7. In a state with a large and politically-engaged indigenous population, one of Miller’s primary themes was his opposition to providing federal funds to “Indian tribes to prosecute hate crimes.”
Add it all up and the Republican primary result looks like a political game-changer.
How much of a game-changer remains to be seen.
It would be silly to suggest that Democrats have an upper hand in the race for the Alaska seat. But they have the potential to be competitive. And they have a credible candidate in Sitka Mayor Scott McAdams, a former local school board member whose experience is similar to that of Miller’s top backer—former Alaska Governor Sarah Palin—who was a mayor when she first ran for statewide office.
Taking a swipe at Miller’s lack of experience, McAdams noted that: "I’m the only candidate in this race who’s ever balanced a budget. I’m the only candidate in this race who ever voted on a budget. I am by far the most experienced candidate in this race."
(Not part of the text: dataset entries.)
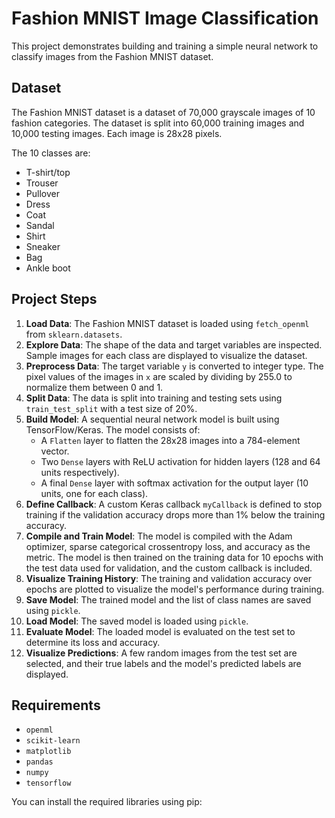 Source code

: # Fashion MNIST Image Classification

This project demonstrates building and training a simple neural network to classify images from the Fashion MNIST dataset.

## Dataset

The Fashion MNIST dataset is a dataset of 70,000 grayscale images of 10 fashion categories. The dataset is split into 60,000 training images and 10,000 testing images. Each image is 28x28 pixels.

The 10 classes are:
- T-shirt/top
- Trouser
- Pullover
- Dress
- Coat
- Sandal
- Shirt
- Sneaker
- Bag
- Ankle boot

## Project Steps

1.  **Load Data**: The Fashion MNIST dataset is loaded using `fetch_openml` from `sklearn.datasets`.
2.  **Explore Data**: The shape of the data and target variables are inspected. Sample images for each class are displayed to visualize the dataset.
3.  **Preprocess Data**: The target variable `y` is converted to integer type. The pixel values of the images in `x` are scaled by dividing by 255.0 to normalize them between 0 and 1.
4.  **Split Data**: The data is split into training and testing sets using `train_test_split` with a test size of 20%.
5.  **Build Model**: A sequential neural network model is built using TensorFlow/Keras. The model consists of:
    - A `Flatten` layer to flatten the 28x28 images into a 784-element vector.
    - Two `Dense` layers with ReLU activation for hidden layers (128 and 64 units respectively).
    - A final `Dense` layer with softmax activation for the output layer (10 units, one for each class).
6.  **Define Callback**: A custom Keras callback `myCallback` is defined to stop training if the validation accuracy drops more than 1% below the training accuracy.
7.  **Compile and Train Model**: The model is compiled with the Adam optimizer, sparse categorical crossentropy loss, and accuracy as the metric. The model is then trained on the training data for 10 epochs with the test data used for validation, and the custom callback is included.
8.  **Visualize Training History**: The training and validation accuracy over epochs are plotted to visualize the model's performance during training.
9.  **Save Model**: The trained model and the list of class names are saved using `pickle`.
10. **Load Model**: The saved model is loaded using `pickle`.
11. **Evaluate Model**: The loaded model is evaluated on the test set to determine its loss and accuracy.
12. **Visualize Predictions**: A few random images from the test set are selected, and their true labels and the model's predicted labels are displayed.

## Requirements

-   `openml`
-   `scikit-learn`
-   `matplotlib`
-   `pandas`
-   `numpy`
-   `tensorflow`

You can install the required libraries using pip:
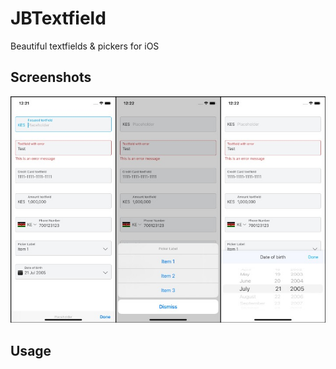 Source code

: # JBTextfield

Beautiful textfields & pickers for iOS

## Screenshots
![Screenshot](JBTextfield.jpg)

## Usage


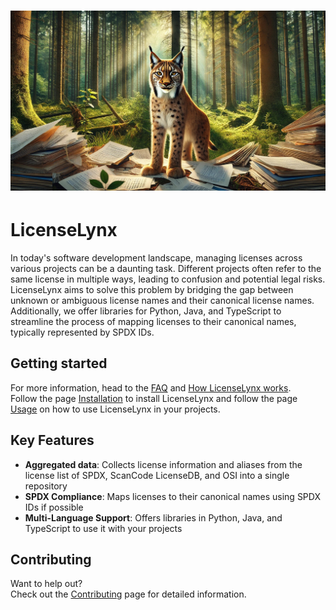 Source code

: <h1 align="center"><img src="assets/background.jpg" alt="LicenseLynx Hero Banner"></h1>

# LicenseLynx

In today's software development landscape, managing licenses across various projects can be a daunting task.
Different projects often refer to the same license in multiple ways, leading to confusion and potential legal risks.  
LicenseLynx aims to solve this problem by bridging the gap between unknown or ambiguous license names and their canonical license names.
Additionally, we offer libraries for Python, Java, and TypeScript to streamline the process of mapping licenses to their canonical names,  
typically represented by SPDX IDs.

## Getting started

For more information, head to the [FAQ](faq.md) and [How LicenseLynx works](licenselynxworks.md).  
Follow the page [Installation](installation.md) to install LicenseLynx and follow the page [Usage](usage.md) on how to use LicenseLynx in your projects.

## Key Features

- **Aggregated data**: Collects license information and aliases from the license list of SPDX, ScanCode LicenseDB, and OSI into a single repository
- **SPDX Compliance**: Maps licenses to their canonical names using SPDX IDs if possible
- **Multi-Language Support**: Offers libraries in Python, Java, and TypeScript to use it with your projects

## Contributing

Want to help out?  
Check out the [Contributing](contribution.md) page for detailed information.
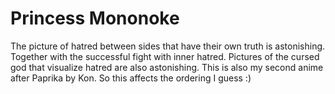 # Princess Mononoke

The picture of hatred between sides that have their own truth is astonishing. Together with the successful fight with inner hatred. Pictures of the cursed god that visualize hatred are also astonishing. This is also my second anime after Paprika by Kon. So this affects the ordering I guess :)
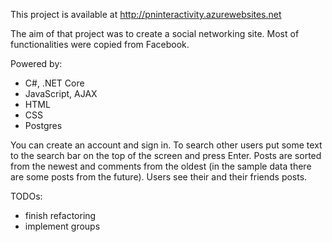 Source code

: This project is available at http://pninteractivity.azurewebsites.net

The aim of that project was to create a social networking site. Most of functionalities were copied from Facebook.



Powered by:
  - C#, .NET Core
  - JavaScript, AJAX
  - HTML
  - CSS
  - Postgres
  
  
 

You can create an account and sign in. To search other users put some text to the search bar on the top of the screen and press Enter.
Posts are sorted from the newest and comments from the oldest (in the sample data there are some posts from the future).
Users see their and their friends posts.


TODOs: 
  - finish refactoring
  - implement groups
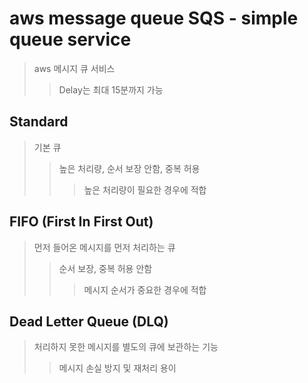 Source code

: # aws message queue SQS - simple queue service

> aws 메시지 큐 서비스
>
> > Delay는 최대 15분까지 가능

## Standard

> 기본 큐
>
> > 높은 처리량, 순서 보장 안함, 중복 허용
> >
> > > 높은 처리량이 필요한 경우에 적합

## FIFO (First In First Out)

> 먼저 들어온 메시지를 먼저 처리하는 큐
>
> > 순서 보장, 중복 허용 안함
> >
> > > 메시지 순서가 중요한 경우에 적합

## Dead Letter Queue (DLQ)

> 처리하지 못한 메시지를 별도의 큐에 보관하는 기능
>
> > 메시지 손실 방지 및 재처리 용이
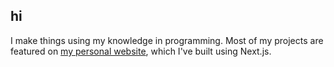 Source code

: ## hi
I make things using my knowledge in programming. Most of my projects are featured on [my personal website](https://jakeo.dev), which I've built using Next.js.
There has been some talk, mainly from pundits, about replacing McAdams with a higher profile Democrat, as could be done. But that a dangerous game. McAdams, a former deckhand on as the chairman of the Southeast Alaska Conference of Mayors, a board member of the Alaska Municipal League and a former president of the Association of Alaska School Boards. (In contrast to Miller, he’s been a leader on issues of concern to indigenous population, fighting to protect and expand Alaskan Native language instruction.)
McAdams is already on message, declaring Wednesday that "Yesterday, Alaskans sent an important message. They’re ready for change. I am that change, not Joe Miller."
Ripping into Miller’s prehistoric policies, McAdams said, "I believe we are the moderate, rational, practical campaign, not the campaign of extreme measures and nineteenth-century ideology. Not only do they say no to progress in the form of things like developing Alaska through Congressionally vetted appropriations, but they also say no to social progress.… The Tea Party has been clear in rejecting the Department of Education, the Department of Energy and other great progress our society has made."
The Republicans are obviously worried. On Thursday, the general counsel of the National Republican Senatorial Campaign Committee, was dispatched to Alaska to “provide guidance” to Murkowski during an anticipated recount fight.
While Washington Republicans try to prevent the candidate of Sarah Palin and the Tea Party movement from getting a place on the fall ballot, Democrats will be pardoned if they imagine the prospect of running a competitive—perhaps even a winning—Senate race in Alaska.